Ironically, Wallace’s own appointment was also controversial as he replaced then national under-23 team manager Norris Ferguson, who felt he was being victimised by then interim TTFF president Lennox Watson.
Tim Kee was coy when asked if Groden had a future within the TTFF under his leadership.
“The entire administrative arm of the operation has and continues to be seriously analysed,” he said, “and adjustments are expected to be made.”
Muhammad, who is head of the Louis Farrakhan-inspired “Black Agenda Project” and a motivational speaker, was reserved when asked whether he was approached to return to football or if he had proposed himself. But he made it clear that he would welcome his old job.
“I will welcome the opportunity to once again serve my country doing a job that I dearly loved,” said Muhammad. “I most certainly do have a passion towards the job… If reappointed I will do my best to manage, organise, communicate with, network, inform and motivate the players and staff to continue to strive for excellence and also seek to reintroduce some earlier standards.
“My knowledge and experience in the field of Human Resource Management shall also once again be applied to my tasks.”
Muhammad served as national team manager under Colombian Francisco Maturana and local icon Russell Latapy and his tenure was not without controversy.
During his first stint, Trinidad and Tobago’s record scorer Stern John was informed of his non-selection for one game via text message, a bewildered Densill Theobald was left out of the team for close to a year after not taking up the captain’s armband for a friendly match and Maturana once claimed that a squad was selected and relayed to the media without his knowledge.

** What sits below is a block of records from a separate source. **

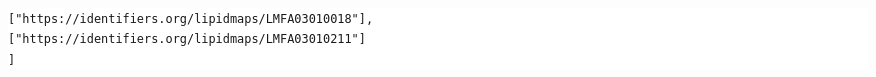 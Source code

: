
 ```
["https://identifiers.org/lipidmaps/LMFA03010018"],
["https://identifiers.org/lipidmaps/LMFA03010211"]
]
```

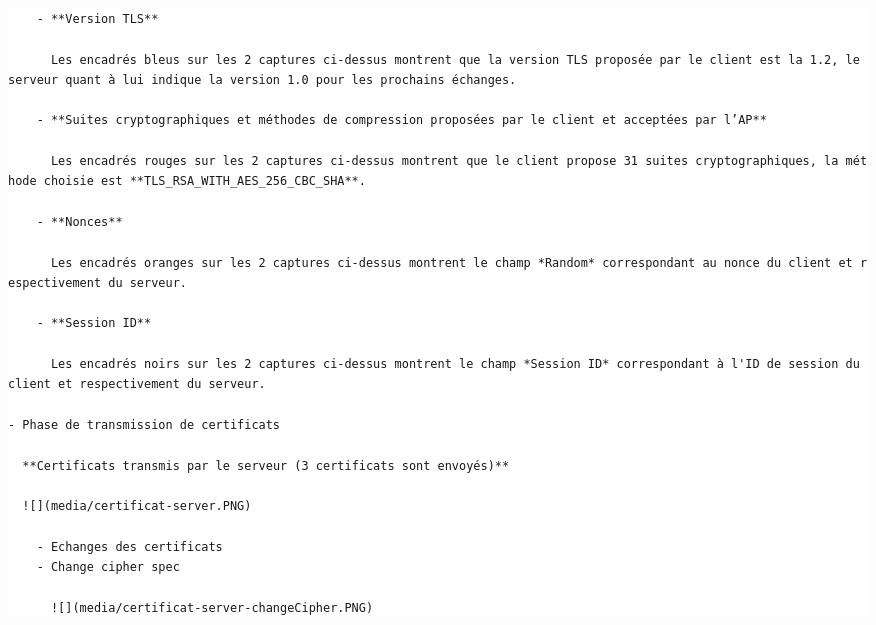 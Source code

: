 		- **Version TLS**
		
		  Les encadrés bleus sur les 2 captures ci-dessus montrent que la version TLS proposée par le client est la 1.2, le serveur quant à lui indique la version 1.0 pour les prochains échanges. 
		
		- **Suites cryptographiques et méthodes de compression proposées par le client et acceptées par l’AP**
		
		  Les encadrés rouges sur les 2 captures ci-dessus montrent que le client propose 31 suites cryptographiques, la méthode choisie est **TLS_RSA_WITH_AES_256_CBC_SHA**.
		
		- **Nonces**
		
		  Les encadrés oranges sur les 2 captures ci-dessus montrent le champ *Random* correspondant au nonce du client et respectivement du serveur. 
		
		- **Session ID**
		
		  Les encadrés noirs sur les 2 captures ci-dessus montrent le champ *Session ID* correspondant à l'ID de session du client et respectivement du serveur.
		
	- Phase de transmission de certificats
	
	  **Certificats transmis par le serveur (3 certificats sont envoyés)**
	
	  ![](media/certificat-server.PNG)
	
	 	- Echanges des certificats
		- Change cipher spec
		
		  ![](media/certificat-server-changeCipher.PNG)
		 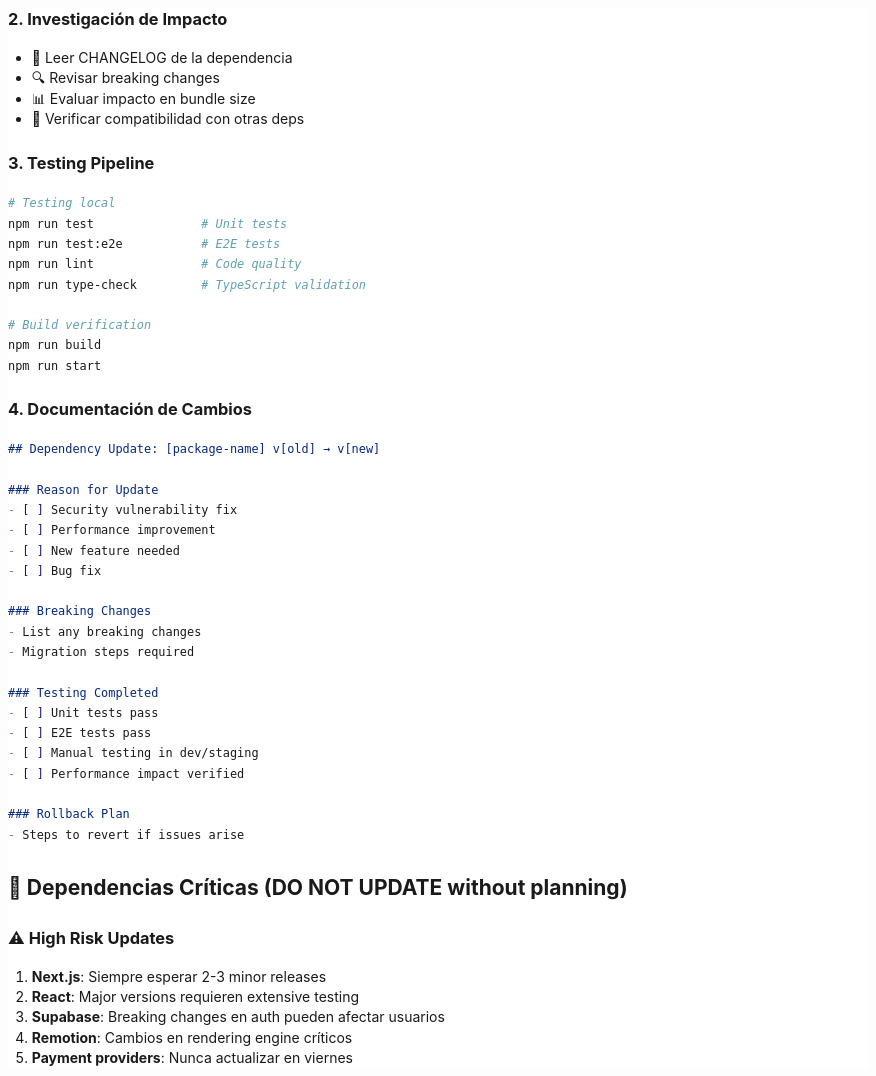 ### 2. **Investigación de Impacto**
- 📖 Leer CHANGELOG de la dependencia
- 🔍 Revisar breaking changes
- 📊 Evaluar impacto en bundle size
- 🧪 Verificar compatibilidad con otras deps

### 3. **Testing Pipeline**
```bash
# Testing local
npm run test               # Unit tests
npm run test:e2e           # E2E tests
npm run lint               # Code quality
npm run type-check         # TypeScript validation

# Build verification
npm run build
npm run start
```

### 4. **Documentación de Cambios**
```markdown
## Dependency Update: [package-name] v[old] → v[new]

### Reason for Update
- [ ] Security vulnerability fix
- [ ] Performance improvement
- [ ] New feature needed
- [ ] Bug fix

### Breaking Changes
- List any breaking changes
- Migration steps required

### Testing Completed
- [ ] Unit tests pass
- [ ] E2E tests pass
- [ ] Manual testing in dev/staging
- [ ] Performance impact verified

### Rollback Plan
- Steps to revert if issues arise
```

## 🚨 Dependencias Críticas (DO NOT UPDATE without planning)

### ⚠️ **High Risk Updates**
1. **Next.js**: Siempre esperar 2-3 minor releases
2. **React**: Major versions requieren extensive testing
3. **Supabase**: Breaking changes en auth pueden afectar usuarios
4. **Remotion**: Cambios en rendering engine críticos
5. **Payment providers**: Nunca actualizar en viernes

It is not known whether Muhammad had any role in any those incidents though and he insisted that his work was above reproach.
“I was the national team manager for 76 matches, traveling to 22 countries,” he said. “As far as I am aware, no one has questioned my output as manager before. I have always been available 24/7… I never allowed any impediment to become too much of an obstacle (to the national team) in the past.”

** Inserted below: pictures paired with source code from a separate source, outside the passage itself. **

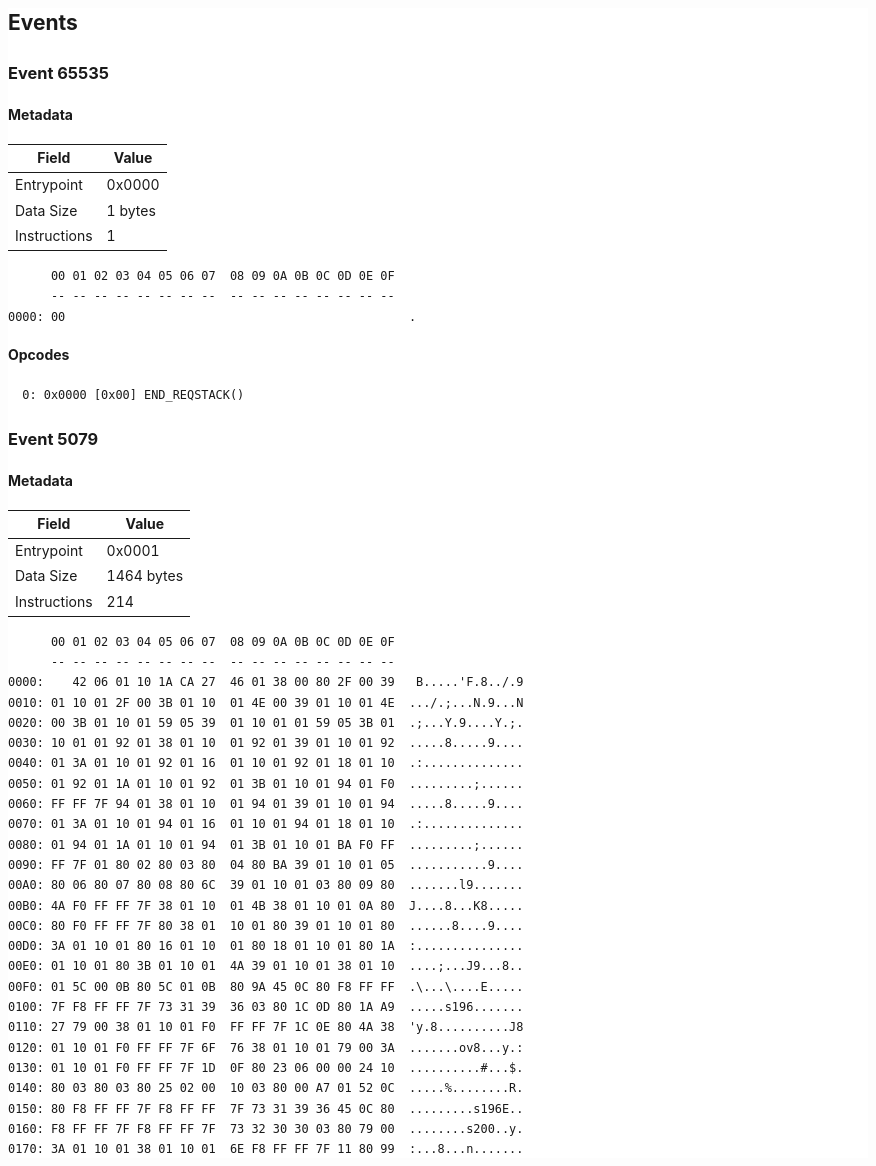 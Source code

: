 ## Events

### Event 65535

#### Metadata

| Field        | Value   |
|--------------|---------|
| Entrypoint   | 0x0000  |
| Data Size    | 1 bytes |
| Instructions | 1       |

```
      00 01 02 03 04 05 06 07  08 09 0A 0B 0C 0D 0E 0F
      -- -- -- -- -- -- -- --  -- -- -- -- -- -- -- --
0000: 00                                                .               
```

#### Opcodes

```
  0: 0x0000 [0x00] END_REQSTACK()
```

### Event 5079

#### Metadata

| Field        | Value      |
|--------------|------------|
| Entrypoint   | 0x0001     |
| Data Size    | 1464 bytes |
| Instructions | 214        |

```
      00 01 02 03 04 05 06 07  08 09 0A 0B 0C 0D 0E 0F
      -- -- -- -- -- -- -- --  -- -- -- -- -- -- -- --
0000:    42 06 01 10 1A CA 27  46 01 38 00 80 2F 00 39   B.....'F.8../.9
0010: 01 10 01 2F 00 3B 01 10  01 4E 00 39 01 10 01 4E  .../.;...N.9...N
0020: 00 3B 01 10 01 59 05 39  01 10 01 01 59 05 3B 01  .;...Y.9....Y.;.
0030: 10 01 01 92 01 38 01 10  01 92 01 39 01 10 01 92  .....8.....9....
0040: 01 3A 01 10 01 92 01 16  01 10 01 92 01 18 01 10  .:..............
0050: 01 92 01 1A 01 10 01 92  01 3B 01 10 01 94 01 F0  .........;......
0060: FF FF 7F 94 01 38 01 10  01 94 01 39 01 10 01 94  .....8.....9....
0070: 01 3A 01 10 01 94 01 16  01 10 01 94 01 18 01 10  .:..............
0080: 01 94 01 1A 01 10 01 94  01 3B 01 10 01 BA F0 FF  .........;......
0090: FF 7F 01 80 02 80 03 80  04 80 BA 39 01 10 01 05  ...........9....
00A0: 80 06 80 07 80 08 80 6C  39 01 10 01 03 80 09 80  .......l9.......
00B0: 4A F0 FF FF 7F 38 01 10  01 4B 38 01 10 01 0A 80  J....8...K8.....
00C0: 80 F0 FF FF 7F 80 38 01  10 01 80 39 01 10 01 80  ......8....9....
00D0: 3A 01 10 01 80 16 01 10  01 80 18 01 10 01 80 1A  :...............
00E0: 01 10 01 80 3B 01 10 01  4A 39 01 10 01 38 01 10  ....;...J9...8..
00F0: 01 5C 00 0B 80 5C 01 0B  80 9A 45 0C 80 F8 FF FF  .\...\....E.....
0100: 7F F8 FF FF 7F 73 31 39  36 03 80 1C 0D 80 1A A9  .....s196.......
0110: 27 79 00 38 01 10 01 F0  FF FF 7F 1C 0E 80 4A 38  'y.8..........J8
0120: 01 10 01 F0 FF FF 7F 6F  76 38 01 10 01 79 00 3A  .......ov8...y.:
0130: 01 10 01 F0 FF FF 7F 1D  0F 80 23 06 00 00 24 10  ..........#...$.
0140: 80 03 80 03 80 25 02 00  10 03 80 00 A7 01 52 0C  .....%........R.
0150: 80 F8 FF FF 7F F8 FF FF  7F 73 31 39 36 45 0C 80  .........s196E..
0160: F8 FF FF 7F F8 FF FF 7F  73 32 30 30 03 80 79 00  ........s200..y.
0170: 3A 01 10 01 38 01 10 01  6E F8 FF FF 7F 11 80 99  :...8...n.......
```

Tim Kee is expected to meet FIFA president Sepp Blatter in Zurich, Switzerland today and promised to petition the global body for funds that might allow him to reach a settlement with the 2006 World Cup players.
More than six years after the Germany-based tournament, Trinidad and Tobago’s World Cup players still do not know what they are owed as they have never been privy to credible accounting documents.

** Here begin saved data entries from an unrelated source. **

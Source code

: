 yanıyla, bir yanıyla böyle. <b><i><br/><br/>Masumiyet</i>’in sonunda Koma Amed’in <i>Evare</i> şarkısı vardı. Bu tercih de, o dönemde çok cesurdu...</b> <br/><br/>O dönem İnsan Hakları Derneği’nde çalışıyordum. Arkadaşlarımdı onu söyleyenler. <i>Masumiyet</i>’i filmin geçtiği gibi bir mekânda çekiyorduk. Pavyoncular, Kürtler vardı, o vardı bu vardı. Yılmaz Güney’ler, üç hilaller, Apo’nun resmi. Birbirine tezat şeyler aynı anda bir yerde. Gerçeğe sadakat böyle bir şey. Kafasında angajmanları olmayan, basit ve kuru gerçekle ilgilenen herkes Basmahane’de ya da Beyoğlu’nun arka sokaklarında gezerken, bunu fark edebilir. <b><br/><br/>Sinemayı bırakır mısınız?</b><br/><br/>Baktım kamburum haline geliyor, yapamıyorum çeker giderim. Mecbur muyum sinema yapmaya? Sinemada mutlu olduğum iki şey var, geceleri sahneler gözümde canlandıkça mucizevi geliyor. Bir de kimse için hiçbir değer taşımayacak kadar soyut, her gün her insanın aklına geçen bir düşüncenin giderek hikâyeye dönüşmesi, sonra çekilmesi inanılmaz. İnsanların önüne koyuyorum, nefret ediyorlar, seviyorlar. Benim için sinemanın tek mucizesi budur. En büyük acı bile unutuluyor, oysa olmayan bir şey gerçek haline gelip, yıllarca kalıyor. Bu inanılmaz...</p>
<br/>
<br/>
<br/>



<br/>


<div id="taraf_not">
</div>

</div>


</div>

But Tim Kee does not blame KPMG for the fiasco and said the TTFF will continue to work with the accounting firm.
“KPMG are also FIFA’s auditors,” he said. “They are top draw.”
One change that Tim Kee does plan to implement is the hiring of a finance department and an internal compliance auditor so as to improve the TTFF’s ability to manage its money.
He also claimed that a constitutional review committee was already in place and almost finished with recommendations to address the abnormal balance of power within the local game. The TTFF constitution, at present, ensures that zonal administrators and not football clubs have the ability to choose and remove the TTFF executive body.
In all the aforementioned matters, Tim Kee insisted that he would provide more details after his next executive committee meeting.